==== EXTRACTED MATERIAL ====

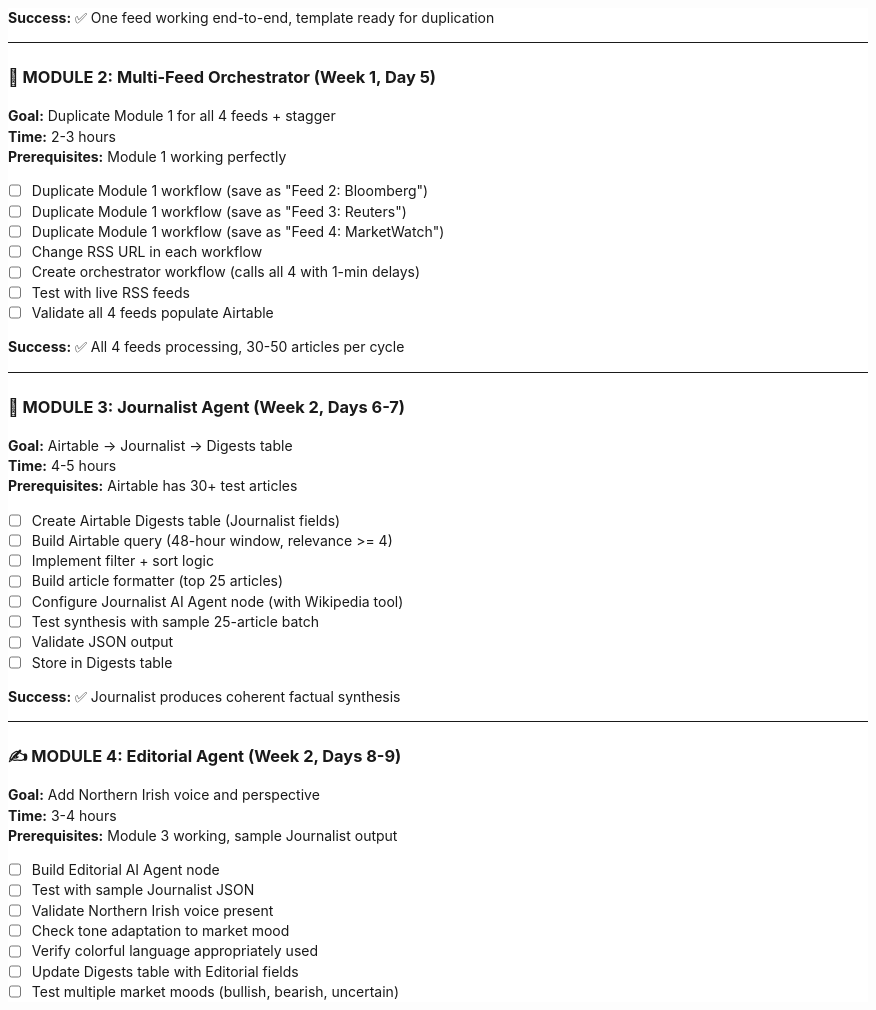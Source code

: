 **Success:** ✅ One feed working end-to-end, template ready for duplication

---

### 🔄 MODULE 2: Multi-Feed Orchestrator (Week 1, Day 5)

**Goal:** Duplicate Module 1 for all 4 feeds + stagger  
**Time:** 2-3 hours  
**Prerequisites:** Module 1 working perfectly

- [ ] Duplicate Module 1 workflow (save as "Feed 2: Bloomberg")
- [ ] Duplicate Module 1 workflow (save as "Feed 3: Reuters")
- [ ] Duplicate Module 1 workflow (save as "Feed 4: MarketWatch")
- [ ] Change RSS URL in each workflow
- [ ] Create orchestrator workflow (calls all 4 with 1-min delays)
- [ ] Test with live RSS feeds
- [ ] Validate all 4 feeds populate Airtable

**Success:** ✅ All 4 feeds processing, 30-50 articles per cycle

---

### 📰 MODULE 3: Journalist Agent (Week 2, Days 6-7)

**Goal:** Airtable → Journalist → Digests table  
**Time:** 4-5 hours  
**Prerequisites:** Airtable has 30+ test articles

- [ ] Create Airtable Digests table (Journalist fields)
- [ ] Build Airtable query (48-hour window, relevance >= 4)
- [ ] Implement filter + sort logic
- [ ] Build article formatter (top 25 articles)
- [ ] Configure Journalist AI Agent node (with Wikipedia tool)
- [ ] Test synthesis with sample 25-article batch
- [ ] Validate JSON output
- [ ] Store in Digests table

**Success:** ✅ Journalist produces coherent factual synthesis

---

### ✍️ MODULE 4: Editorial Agent (Week 2, Days 8-9)

**Goal:** Add Northern Irish voice and perspective  
**Time:** 3-4 hours  
**Prerequisites:** Module 3 working, sample Journalist output

- [ ] Build Editorial AI Agent node
- [ ] Test with sample Journalist JSON
- [ ] Validate Northern Irish voice present
- [ ] Check tone adaptation to market mood
- [ ] Verify colorful language appropriately used
- [ ] Update Digests table with Editorial fields
- [ ] Test multiple market moods (bullish, bearish, uncertain)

====

[YOUR OBJECTIVE]
Output nothing but the line containing "- [ ] Update" and each line after it in the entries above, exactly as written.

[RESULT OF THE EXERCISE]
- [ ] Update Digests table with Editorial fields
- [ ] Test multiple market moods (bullish, bearish, uncertain)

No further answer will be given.